Closed sainadfensi closed 4 years ago
Hello,
I am sorry that this was giving you a hard time. Below is the code used to smooth the data and visualize the summary statistics. In this example you can replace the count matrix cm
with another dataset and put the normalized expression in norm.expression
. I hope this answers your questions.
library('Matrix')
library('reshape2')
library('ggplot2')
library('dplyr')
library('scales')
library('sctransform')
# load a UMI count matrix (same as the one used in
# https://satijalab.org/seurat/v3.0/pbmc3k_tutorial.html)
cm <- readRDS(file = "~/Projects/data/pbmc3k_umi_counts.Rds")
# subset to keep only genes detected in at leat 5 cells
cm <- cm[rowSums(cm > 0) > 4, ]
# use the geometric mean of the genes to group them
# (using the arithmetic mean would usually not change things much)
gene.gmean <- sctransform:::row_gmean(cm)
gene.grp.breaks <- seq(from=min(log10(gene.gmean))-10*.Machine$double.eps,
to=max(log10(gene.gmean)), length.out = 7)
gene.grp <- cut(log10(gene.gmean), breaks=gene.grp.breaks, ordered_result = TRUE)
gene.grp <- factor(gene.grp, ordered=TRUE, levels=rev(levels(gene.grp)))
names(gene.grp) <- names(gene.gmean)
# apply log-normalization
norm.expression <- log1p(t(t(cm) / colSums(cm)) * 10000)

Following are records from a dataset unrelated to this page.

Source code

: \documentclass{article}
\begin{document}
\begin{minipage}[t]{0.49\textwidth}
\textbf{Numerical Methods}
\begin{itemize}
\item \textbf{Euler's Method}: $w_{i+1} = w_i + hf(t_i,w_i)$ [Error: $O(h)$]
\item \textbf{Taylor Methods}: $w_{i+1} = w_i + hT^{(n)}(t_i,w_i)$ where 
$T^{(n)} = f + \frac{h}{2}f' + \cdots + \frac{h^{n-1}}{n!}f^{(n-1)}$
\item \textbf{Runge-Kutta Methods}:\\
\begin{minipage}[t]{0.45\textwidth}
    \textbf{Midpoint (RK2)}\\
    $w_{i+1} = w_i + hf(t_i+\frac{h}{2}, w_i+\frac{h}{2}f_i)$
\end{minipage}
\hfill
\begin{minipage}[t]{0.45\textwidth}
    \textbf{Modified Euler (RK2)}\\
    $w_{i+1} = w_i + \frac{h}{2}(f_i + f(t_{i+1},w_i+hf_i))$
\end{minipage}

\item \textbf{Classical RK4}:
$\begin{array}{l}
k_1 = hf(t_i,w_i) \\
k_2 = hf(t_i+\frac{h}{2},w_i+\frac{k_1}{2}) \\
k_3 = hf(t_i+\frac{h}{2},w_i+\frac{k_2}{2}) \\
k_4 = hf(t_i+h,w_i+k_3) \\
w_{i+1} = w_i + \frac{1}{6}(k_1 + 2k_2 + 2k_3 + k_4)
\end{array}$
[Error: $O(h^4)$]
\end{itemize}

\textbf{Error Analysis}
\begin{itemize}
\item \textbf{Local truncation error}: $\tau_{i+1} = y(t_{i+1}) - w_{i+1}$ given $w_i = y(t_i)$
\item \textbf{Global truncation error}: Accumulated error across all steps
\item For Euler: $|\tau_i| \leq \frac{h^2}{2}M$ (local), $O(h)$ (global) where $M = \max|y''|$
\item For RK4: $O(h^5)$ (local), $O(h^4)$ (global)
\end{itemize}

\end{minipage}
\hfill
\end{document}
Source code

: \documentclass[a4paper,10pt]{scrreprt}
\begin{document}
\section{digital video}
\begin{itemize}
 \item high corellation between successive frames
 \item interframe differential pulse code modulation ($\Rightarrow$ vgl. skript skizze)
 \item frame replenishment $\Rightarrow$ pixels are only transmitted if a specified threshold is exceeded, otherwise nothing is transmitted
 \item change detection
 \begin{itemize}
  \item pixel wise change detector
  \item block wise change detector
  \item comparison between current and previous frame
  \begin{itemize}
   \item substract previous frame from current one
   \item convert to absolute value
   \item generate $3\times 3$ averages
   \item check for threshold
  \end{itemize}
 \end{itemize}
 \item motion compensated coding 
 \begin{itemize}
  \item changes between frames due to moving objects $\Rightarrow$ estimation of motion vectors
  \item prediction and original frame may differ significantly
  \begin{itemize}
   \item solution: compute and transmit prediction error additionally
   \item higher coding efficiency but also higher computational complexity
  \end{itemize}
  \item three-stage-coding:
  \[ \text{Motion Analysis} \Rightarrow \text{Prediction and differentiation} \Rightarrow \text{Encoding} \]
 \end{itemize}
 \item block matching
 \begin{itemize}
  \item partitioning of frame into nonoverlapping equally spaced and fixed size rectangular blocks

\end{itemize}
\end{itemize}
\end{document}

# alternatively apply sctransform normalization
#norm.expression <- vst(umi = cm, return_gene_attr = FALSE, return_cell_attr = FALSE)$y
# convert to dense matrix format to speed things up
# (make sure enough memory is available)
norm.expression <- as.matrix(norm.expression)

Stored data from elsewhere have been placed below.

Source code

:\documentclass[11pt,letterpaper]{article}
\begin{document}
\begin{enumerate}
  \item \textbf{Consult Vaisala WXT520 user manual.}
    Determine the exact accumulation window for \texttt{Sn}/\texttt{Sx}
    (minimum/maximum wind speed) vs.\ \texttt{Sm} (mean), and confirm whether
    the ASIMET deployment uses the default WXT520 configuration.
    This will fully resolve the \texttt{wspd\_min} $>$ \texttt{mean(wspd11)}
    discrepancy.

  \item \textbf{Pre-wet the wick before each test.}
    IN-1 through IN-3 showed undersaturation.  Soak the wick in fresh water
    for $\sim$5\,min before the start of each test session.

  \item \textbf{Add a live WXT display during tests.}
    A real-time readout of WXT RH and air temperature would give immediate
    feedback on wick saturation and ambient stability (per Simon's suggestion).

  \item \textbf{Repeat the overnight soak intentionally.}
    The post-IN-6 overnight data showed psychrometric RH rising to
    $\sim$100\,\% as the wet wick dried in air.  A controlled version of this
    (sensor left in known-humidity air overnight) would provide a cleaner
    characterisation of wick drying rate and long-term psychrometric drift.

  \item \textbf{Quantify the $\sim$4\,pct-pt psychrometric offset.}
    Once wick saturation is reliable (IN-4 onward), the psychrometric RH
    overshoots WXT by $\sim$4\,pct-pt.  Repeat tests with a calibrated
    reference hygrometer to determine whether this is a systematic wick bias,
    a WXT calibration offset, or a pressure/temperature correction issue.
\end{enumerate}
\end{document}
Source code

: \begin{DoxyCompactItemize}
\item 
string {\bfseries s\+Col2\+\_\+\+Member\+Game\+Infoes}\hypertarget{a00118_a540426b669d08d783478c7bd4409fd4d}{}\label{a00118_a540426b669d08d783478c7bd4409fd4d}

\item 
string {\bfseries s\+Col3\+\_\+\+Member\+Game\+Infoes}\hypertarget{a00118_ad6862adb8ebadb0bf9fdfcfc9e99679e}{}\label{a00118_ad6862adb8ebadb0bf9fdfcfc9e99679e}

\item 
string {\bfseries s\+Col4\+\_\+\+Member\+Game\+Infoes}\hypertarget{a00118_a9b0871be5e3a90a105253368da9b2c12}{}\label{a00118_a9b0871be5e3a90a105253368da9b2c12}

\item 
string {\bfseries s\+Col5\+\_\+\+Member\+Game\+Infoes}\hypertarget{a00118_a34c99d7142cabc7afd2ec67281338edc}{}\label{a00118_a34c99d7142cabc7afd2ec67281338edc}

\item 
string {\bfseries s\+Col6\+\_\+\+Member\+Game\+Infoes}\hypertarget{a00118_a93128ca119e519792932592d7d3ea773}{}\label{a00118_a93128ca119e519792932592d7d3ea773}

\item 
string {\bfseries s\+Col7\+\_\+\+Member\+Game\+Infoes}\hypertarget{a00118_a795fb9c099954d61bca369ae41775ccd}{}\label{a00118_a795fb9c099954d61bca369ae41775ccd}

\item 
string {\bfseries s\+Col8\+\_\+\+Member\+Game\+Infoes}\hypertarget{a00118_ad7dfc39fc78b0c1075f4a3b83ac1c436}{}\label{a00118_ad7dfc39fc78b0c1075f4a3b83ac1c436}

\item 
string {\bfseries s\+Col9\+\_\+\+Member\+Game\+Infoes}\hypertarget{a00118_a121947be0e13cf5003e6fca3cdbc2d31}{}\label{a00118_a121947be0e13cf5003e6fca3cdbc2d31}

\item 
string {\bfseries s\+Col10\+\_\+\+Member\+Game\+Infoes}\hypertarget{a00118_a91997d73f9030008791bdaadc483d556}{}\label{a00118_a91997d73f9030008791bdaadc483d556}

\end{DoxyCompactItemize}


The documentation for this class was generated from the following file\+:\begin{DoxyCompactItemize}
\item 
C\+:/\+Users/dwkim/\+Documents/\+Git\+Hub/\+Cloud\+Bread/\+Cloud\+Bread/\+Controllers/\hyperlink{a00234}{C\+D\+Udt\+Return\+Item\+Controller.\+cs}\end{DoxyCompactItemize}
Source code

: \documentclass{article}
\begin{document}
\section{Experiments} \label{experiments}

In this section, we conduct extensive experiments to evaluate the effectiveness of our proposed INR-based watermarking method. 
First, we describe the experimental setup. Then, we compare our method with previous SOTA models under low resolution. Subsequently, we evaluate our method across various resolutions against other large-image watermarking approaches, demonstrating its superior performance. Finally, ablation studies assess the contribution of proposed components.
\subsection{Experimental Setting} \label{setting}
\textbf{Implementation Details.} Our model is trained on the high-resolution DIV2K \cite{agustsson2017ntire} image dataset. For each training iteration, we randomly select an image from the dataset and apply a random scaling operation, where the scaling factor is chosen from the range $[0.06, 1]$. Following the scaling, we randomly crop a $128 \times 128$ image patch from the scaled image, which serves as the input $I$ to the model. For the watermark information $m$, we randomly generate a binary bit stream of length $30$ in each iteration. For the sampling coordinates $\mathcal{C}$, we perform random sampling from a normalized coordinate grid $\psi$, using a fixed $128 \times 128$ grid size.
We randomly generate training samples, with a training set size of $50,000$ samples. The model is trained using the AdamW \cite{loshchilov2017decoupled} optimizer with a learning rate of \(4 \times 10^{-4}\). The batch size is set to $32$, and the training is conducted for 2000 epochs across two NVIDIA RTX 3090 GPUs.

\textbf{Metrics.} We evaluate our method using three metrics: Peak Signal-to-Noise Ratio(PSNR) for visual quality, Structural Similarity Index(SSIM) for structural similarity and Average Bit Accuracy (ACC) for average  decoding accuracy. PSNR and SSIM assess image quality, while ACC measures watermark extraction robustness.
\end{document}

# apply the smoothing; use 200 points along the central 90% of the x range to sample
# the smooth line; fitting is done on entire range
x <- log10(colSums(cm))
x.out <- seq(from=quantile(x, 0.05), to=quantile(x, 0.95), length.out = 200)
bw <- bw.SJ(x) * 20
norm.expression.smooth <- t(apply(norm.expression, 1, function(y)
ksmooth(y = scale(y), x = x, x.points = x.out, bandwidth = bw)$y))

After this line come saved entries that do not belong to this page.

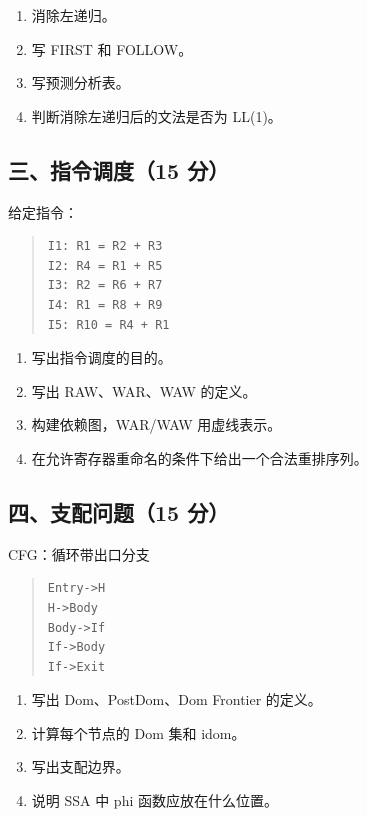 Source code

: \documentclass[UTF8,zihao=-4]{ctexart}
\begin{document}
\begin{enumerate}
\item 消除左递归。
\item 写 FIRST 和 FOLLOW。
\item 写预测分析表。
\item 判断消除左递归后的文法是否为 LL(1)。
\end{enumerate}


\subsection{三、指令调度（15 分）}


给定指令：


\begin{quote}
\footnotesize
\begin{verbatim}
I1: R1 = R2 + R3
I2: R4 = R1 + R5
I3: R2 = R6 + R7
I4: R1 = R8 + R9
I5: R10 = R4 + R1
\end{verbatim}
\end{quote}


\begin{enumerate}
\item 写出指令调度的目的。
\item 写出 RAW、WAR、WAW 的定义。
\item 构建依赖图，WAR/WAW 用虚线表示。
\item 在允许寄存器重命名的条件下给出一个合法重排序列。
\end{enumerate}


\subsection{四、支配问题（15 分）}


CFG：循环带出口分支


\begin{quote}
\footnotesize
\begin{verbatim}
Entry->H
H->Body
Body->If
If->Body
If->Exit
\end{verbatim}
\end{quote}


\begin{enumerate}
\item 写出 Dom、PostDom、Dom Frontier 的定义。
\item 计算每个节点的 Dom 集和 idom。
\item 写出支配边界。
\item 说明 SSA 中 phi 函数应放在什么位置。
\end{enumerate}
\end{document}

# create a data frame for plotting
df <- melt(t(norm.expression.smooth), varnames = c('cell', 'gene'), value.name = 'expr')
# add total UMI per cell to data frame
df$log.umi <- x.out
# add gene group label
df$grp <- gene.grp[df$gene]
# create a data frame for the labels
labdf <- df %>%
group_by(grp) %>%
summarise(log.umi = median(log.umi),
expr = quantile(df$expr, 0.999),
lab = paste('Gene group', as.numeric(grp))[1])
# visualize results
# use ggplot to summarize the data and show mean and interquartile range per group
theme_set(theme_classic(base_size=9))
ggplot(df, aes(log.umi, expr)) +
stat_summary(aes(fill=grp, group=grp), geom="ribbon",
fun.ymin = function(z) { quantile(z,0.25) },
fun.ymax = function(z) { quantile(z,0.75) },
alpha=1.0) +
scale_fill_manual(values = rev(brewer_pal(palette='YlOrRd')(7))) +
stat_summary(fun.y = "mean", size = 1.5, geom = "line", color='black') +
facet_wrap(~ grp, ncol = 2, scales = 'free_y') +
coord_cartesian(ylim=quantile(df$expr, c(0.001, 0.999)), expand = FALSE) +
geom_text(data=labdf, aes(label = lab), vjust = 1, size = 2.2, color='gray25') +
xlab('Total cell UMI [log10]') + ylab('Scaled normalized expression') +
theme(strip.text = element_blank()) +
theme(legend.position="none") +
theme(axis.text.x = element_text(angle = 90, vjust = 0.5, hjust=1)) +
scale_x_continuous(labels = function(x) {format(x, digits=2)})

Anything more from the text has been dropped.